Developments in Turkey

Updated: 5 October 2015

Turkey is a geographical and cultural bridge between Europe and the Middle East. A multiparty system was introduced after World War II, but democracy has had difficulty taking roots. Turkey is negotiating for EU membership, and certain reforms are under way, but much remains to be done.

Since 2002 the conservative Justice and Development Party (AKP), has dominated Turkish politics by winning three elections in a row. The party’s founder, Recep Tayyip Erdoğan was prime minister until 2014 when he was elected president.

AKP's success is partly due to the fact that the party has improved the situation for the majority, while at the same time expressing a more traditional, Islamic belief. Gradually, however, the party has become increasingly authoritarian.

In 2012 the People's Democratic Party (HDP), a pro-Kurdish party where women have half the seats on the party ballots, was founded. In the parliamentary elections in 2015 HDP passed the 10-percent barrier and entered parliament.

In 2005, membership negotiations started between Turkey and the EU. In order to become member, Turkey needs to adapt the legislation and administrative systems to EU rules. At the moment, a Turkish EU membership looks very distant.

Human rights

Arbitrary detention, torture, violence and intimidation have long been a reality in Turkey. During the last ten years, however, the situation has at least partly improved. In, 2013 the AKP government was met wit the biggest popular protests against its rule so far. Police violence against protesters led to widespread criticism, also outside the country. The government responded by attempting to silence independent voices, using laws that severely limited the access to the Internet. Turkey is also one of the countries in the world where most journalists are imprisoned.

Social conditions

About a quarter of Turkey’s population are less than 15 years old and the population grows by more than a million persons per year. Turkey is in many ways an unequal society, especially when it comes to the relation between women and men. The income gap is large and there are significant differences in economic development between different parts of the country.


Turkey’s natural resources consist of, among other minerals, but the supply of oil and natural gas is limited. In 2002, AKP began its reign with rapid reforms. The country was modernized and the standard of living increased. The economic growth was 8.9 per cent in 2010, and the GDP per capita has seen a rapid increase.

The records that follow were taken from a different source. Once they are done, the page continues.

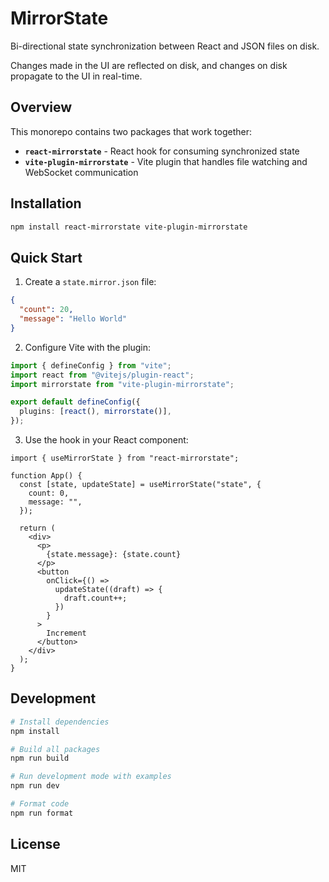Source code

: # MirrorState

Bi-directional state synchronization between React and JSON files on disk.

Changes made in the UI are reflected on disk, and changes on disk propagate to the UI in real-time.

## Overview

This monorepo contains two packages that work together:

- **`react-mirrorstate`** - React hook for consuming synchronized state
- **`vite-plugin-mirrorstate`** - Vite plugin that handles file watching and WebSocket communication

## Installation

```bash
npm install react-mirrorstate vite-plugin-mirrorstate
```

## Quick Start

1. Create a `state.mirror.json` file:

```json
{
  "count": 20,
  "message": "Hello World"
}
```

2. Configure Vite with the plugin:

```typescript
import { defineConfig } from "vite";
import react from "@vitejs/plugin-react";
import mirrorstate from "vite-plugin-mirrorstate";

export default defineConfig({
  plugins: [react(), mirrorstate()],
});
```

3. Use the hook in your React component:

```tsx
import { useMirrorState } from "react-mirrorstate";

function App() {
  const [state, updateState] = useMirrorState("state", {
    count: 0,
    message: "",
  });

  return (
    <div>
      <p>
        {state.message}: {state.count}
      </p>
      <button
        onClick={() =>
          updateState((draft) => {
            draft.count++;
          })
        }
      >
        Increment
      </button>
    </div>
  );
}
```

## Development

```bash
# Install dependencies
npm install

# Build all packages
npm run build

# Run development mode with examples
npm run dev

# Format code
npm run format
```

## License

MIT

The political uncertainty, however, affect the country's economic development and the Turkish currency has fallen sharply in value during 2015. The AKP party came to power as a "clean" actor, but over recent years the party has been part of a massive corruption scandal, involving several ministers.

The Kurdish people

The number of Kurds in Turkey is estimated to around twelve million, accounting for nearly a fifth of the total population. Before 1990, Turkey's Kurdish population where officially called "mountain Turks" and they were forbidden to speak their own language and form their own political parties.

In 1978 the Kurdistan Workers Party (PKK) was founded, and in the 1980’s a long civil war between the PKK and the Turkish state began. In 1991 the PKK leader Abdullah Ocalan was arrested and sentenced to death, later commuted to life imprisonment. After negotiations, PKK withdraw its forces from Turkish territory, and although the conflict has escalated during periods, the situation of the Kurdish population has improved since the 1980’s.

The war in neighbouring Syria affects Turkey strongly. Turkey's government is under increasing international pressure to intervene and protect the Syrian Kurds, especially in the city Kobane, which lies on the border with Turkey.